Caterina ficou feliz ao ouvir essas palavras, estava sobressaltada. O rei tinha o dever de encorajar seu povo. Ela sempre gostou de história, lembrava de como o povo sempre lutava melhor nas guerras quando o rei estava à frente. Os cruzados sempre foram valorosos, mas com Ricardo Coração de Leão às sua frente eles derrotaram Saladino.

- Daniel - ela chamou - acha que a polícia vai conseguir deter as drogas?

Ele fez um carinho em seu pescoço pálido.

- Não sei - respondeu. - Mas acho que não, os safados - ela lhe lançou um olhar de reprovação. Odiava esse tipo de linguajar. Ele revirou os olhos, mas assentiu. - Os bandidões estão traficando há muito e nunca aconteceu nada a eles.

- Antes não tínhamos Francisco Albuquerque - ela replicou. - Talvez ele seja mesmo vigoroso.

Daniel olhou para Gregório. Ele estava fixo na televisão, mas ouvia tudo.

- Caterina - chamou Gregório -, as coisas não funcionam assim. Não tinham esse cara aí, mas ainda têm o sargento Moura. Além do mais, isso não é assunto para mulheres.

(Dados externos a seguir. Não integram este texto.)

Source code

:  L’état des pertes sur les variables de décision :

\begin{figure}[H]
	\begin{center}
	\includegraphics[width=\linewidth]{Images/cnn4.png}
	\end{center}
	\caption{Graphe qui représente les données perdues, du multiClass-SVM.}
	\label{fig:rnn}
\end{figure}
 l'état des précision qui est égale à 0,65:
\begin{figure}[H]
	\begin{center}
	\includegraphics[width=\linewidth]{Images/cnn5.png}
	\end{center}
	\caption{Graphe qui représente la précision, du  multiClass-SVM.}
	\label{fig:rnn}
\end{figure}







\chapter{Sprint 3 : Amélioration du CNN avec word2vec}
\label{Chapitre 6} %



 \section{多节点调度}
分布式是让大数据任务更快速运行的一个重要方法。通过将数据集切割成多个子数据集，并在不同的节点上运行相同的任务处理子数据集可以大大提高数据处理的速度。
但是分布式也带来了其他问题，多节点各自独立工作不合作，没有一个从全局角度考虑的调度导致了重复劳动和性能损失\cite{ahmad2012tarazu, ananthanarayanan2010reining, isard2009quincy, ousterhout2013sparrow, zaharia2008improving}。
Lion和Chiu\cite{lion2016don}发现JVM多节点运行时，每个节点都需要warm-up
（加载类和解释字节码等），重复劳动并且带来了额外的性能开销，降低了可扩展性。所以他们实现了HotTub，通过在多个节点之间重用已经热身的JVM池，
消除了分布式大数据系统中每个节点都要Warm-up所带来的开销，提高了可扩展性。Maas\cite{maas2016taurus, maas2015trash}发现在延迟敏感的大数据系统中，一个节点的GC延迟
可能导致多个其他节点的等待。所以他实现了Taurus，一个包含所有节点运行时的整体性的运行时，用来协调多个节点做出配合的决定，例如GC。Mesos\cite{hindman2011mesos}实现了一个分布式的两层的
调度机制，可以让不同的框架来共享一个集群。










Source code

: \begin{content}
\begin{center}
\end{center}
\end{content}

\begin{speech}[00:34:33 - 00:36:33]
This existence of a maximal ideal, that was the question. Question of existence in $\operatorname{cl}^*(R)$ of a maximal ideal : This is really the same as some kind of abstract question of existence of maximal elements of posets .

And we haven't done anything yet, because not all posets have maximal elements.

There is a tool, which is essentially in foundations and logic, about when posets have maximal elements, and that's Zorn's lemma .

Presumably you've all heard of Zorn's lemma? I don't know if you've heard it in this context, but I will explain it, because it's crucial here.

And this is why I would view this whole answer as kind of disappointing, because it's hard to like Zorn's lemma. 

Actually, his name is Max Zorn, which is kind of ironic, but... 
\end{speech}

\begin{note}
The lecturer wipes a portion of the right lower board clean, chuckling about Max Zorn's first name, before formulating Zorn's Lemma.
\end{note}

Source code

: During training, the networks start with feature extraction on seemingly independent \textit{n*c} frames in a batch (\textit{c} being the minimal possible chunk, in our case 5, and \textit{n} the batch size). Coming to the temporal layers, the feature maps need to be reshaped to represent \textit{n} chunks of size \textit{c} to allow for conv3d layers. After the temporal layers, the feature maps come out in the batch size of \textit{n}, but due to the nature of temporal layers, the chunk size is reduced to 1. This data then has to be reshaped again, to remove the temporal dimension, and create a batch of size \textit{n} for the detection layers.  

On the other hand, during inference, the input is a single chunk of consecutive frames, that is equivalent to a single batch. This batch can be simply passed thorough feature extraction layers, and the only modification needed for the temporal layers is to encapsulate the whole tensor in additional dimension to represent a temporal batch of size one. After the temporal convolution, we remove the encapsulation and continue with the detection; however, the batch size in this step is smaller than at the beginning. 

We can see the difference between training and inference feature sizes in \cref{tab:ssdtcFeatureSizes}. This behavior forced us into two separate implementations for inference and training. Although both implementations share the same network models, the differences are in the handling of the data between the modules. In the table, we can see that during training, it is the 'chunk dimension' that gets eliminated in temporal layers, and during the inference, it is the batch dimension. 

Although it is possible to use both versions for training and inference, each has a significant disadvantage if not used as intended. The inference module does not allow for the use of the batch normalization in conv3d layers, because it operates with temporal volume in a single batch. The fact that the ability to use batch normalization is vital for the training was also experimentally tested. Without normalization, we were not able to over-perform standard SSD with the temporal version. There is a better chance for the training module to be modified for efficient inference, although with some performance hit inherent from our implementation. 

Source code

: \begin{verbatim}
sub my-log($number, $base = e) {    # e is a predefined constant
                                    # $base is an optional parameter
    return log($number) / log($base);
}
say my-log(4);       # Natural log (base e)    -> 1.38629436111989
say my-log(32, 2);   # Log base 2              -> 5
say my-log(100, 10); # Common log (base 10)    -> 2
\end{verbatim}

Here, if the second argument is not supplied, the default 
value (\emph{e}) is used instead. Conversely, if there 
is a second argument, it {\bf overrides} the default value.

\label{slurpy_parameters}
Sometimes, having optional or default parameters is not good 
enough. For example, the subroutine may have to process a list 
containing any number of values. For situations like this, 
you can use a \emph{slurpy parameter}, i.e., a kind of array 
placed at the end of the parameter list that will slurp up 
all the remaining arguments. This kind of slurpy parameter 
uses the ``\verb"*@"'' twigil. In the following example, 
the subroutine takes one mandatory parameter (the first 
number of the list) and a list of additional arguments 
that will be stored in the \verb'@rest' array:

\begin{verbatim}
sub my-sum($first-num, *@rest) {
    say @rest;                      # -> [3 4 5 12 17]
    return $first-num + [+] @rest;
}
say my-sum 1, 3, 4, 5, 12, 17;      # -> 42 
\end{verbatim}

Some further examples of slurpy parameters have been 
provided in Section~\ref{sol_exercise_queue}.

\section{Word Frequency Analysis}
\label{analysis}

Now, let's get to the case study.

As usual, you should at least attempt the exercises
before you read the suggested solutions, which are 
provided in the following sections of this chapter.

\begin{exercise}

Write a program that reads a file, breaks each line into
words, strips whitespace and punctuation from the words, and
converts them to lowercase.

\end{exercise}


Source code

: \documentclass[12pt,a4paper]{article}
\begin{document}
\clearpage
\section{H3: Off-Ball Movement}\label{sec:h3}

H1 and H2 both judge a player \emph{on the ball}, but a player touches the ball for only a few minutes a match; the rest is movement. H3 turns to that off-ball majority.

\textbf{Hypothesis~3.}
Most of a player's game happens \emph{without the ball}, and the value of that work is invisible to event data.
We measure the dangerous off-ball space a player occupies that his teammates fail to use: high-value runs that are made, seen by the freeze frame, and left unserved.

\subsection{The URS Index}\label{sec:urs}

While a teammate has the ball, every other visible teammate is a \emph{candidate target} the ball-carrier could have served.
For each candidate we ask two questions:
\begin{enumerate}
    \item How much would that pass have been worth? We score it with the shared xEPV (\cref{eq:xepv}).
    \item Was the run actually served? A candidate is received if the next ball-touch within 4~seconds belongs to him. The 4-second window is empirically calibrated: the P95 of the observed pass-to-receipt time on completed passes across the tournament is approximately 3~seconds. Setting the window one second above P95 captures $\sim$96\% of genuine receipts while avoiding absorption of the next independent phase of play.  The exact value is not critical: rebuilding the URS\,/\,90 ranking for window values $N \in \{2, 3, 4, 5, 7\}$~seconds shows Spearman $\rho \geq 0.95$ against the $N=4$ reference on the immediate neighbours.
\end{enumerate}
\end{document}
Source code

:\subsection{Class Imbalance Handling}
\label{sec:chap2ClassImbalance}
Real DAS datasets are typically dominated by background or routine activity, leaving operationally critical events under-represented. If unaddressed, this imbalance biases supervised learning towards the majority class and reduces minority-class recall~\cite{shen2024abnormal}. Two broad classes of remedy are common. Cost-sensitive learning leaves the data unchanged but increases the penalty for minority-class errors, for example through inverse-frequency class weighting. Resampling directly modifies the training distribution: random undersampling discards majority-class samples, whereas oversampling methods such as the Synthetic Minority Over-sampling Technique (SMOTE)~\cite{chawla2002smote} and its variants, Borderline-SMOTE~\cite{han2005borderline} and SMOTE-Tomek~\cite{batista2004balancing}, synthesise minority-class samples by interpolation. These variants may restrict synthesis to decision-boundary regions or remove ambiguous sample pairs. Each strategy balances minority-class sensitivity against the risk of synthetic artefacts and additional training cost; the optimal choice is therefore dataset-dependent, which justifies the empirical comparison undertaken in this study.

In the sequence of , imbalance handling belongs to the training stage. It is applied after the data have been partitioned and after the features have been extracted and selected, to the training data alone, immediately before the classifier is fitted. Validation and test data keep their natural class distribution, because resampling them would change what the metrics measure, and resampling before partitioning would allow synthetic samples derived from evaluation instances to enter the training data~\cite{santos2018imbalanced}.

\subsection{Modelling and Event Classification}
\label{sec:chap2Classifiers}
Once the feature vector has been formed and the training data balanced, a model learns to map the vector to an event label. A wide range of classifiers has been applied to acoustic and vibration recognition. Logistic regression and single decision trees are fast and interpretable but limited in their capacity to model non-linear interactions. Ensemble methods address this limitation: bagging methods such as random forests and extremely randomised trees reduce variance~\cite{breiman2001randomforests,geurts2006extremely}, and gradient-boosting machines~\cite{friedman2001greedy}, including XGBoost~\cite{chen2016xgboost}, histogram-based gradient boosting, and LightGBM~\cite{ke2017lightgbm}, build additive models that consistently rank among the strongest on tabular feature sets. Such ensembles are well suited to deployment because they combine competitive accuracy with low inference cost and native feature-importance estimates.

Daniel olhou para ele fixamente, com uma sobrancelha arqueada.

- Ei, Gregório - disse ele. - Tenha calma, cabrón. Ela só fez uma pergunta - beijou o cabelo de Caterina. - Veja, meu bem, não vamos falar sobre isso está bem. Gregório e eu faremos de tudo para chegarem a nós, vamos legalizar nossos negócios e buscar não nos meter em coisas ruins.

Ela fez um semblante de tristeza.

- Vocês já fazem coisas ruins - disse e ficou de pé. Olhou para ele e abanou a cabeça. subiu as escadas para o quarto.

Gregório fitou-a subindo.

- Daniel, ela está puta da vida com você.

A mãe de Marco arranhou a garganta.

- Gregório, eu não criei você com esse tipo de linguajar - olhou para Daniel Cosini. - Acho que você tem de cumprir mesmo sua palavra o quanto antes. Trina está sofrendo por Marco e ela não deseja perder mais ninguém. Faça sua parte, senhor Cosini.

Então ela subiu.

- Que pensa em fazer? - disse gregório acendendo um cigarro.

Daniel coçou a cabeça. Ele vinha pensando nisso havia algum tempo. Agora que havia recusado qualquer acordo com Tentrini, tinha de buscar se defender. Os homens do Bacci iam querer avançar para o Celeste, algumas vidas não fariam diferença.

- Quero uma reunião com Eduardo Coimbra - disse. - Você consegue? Tem contato com ele?

Gregório fez um gesto afirmativo com a cabeça.

- Para quando? - perguntou soltando fumaça da boca. - E onde?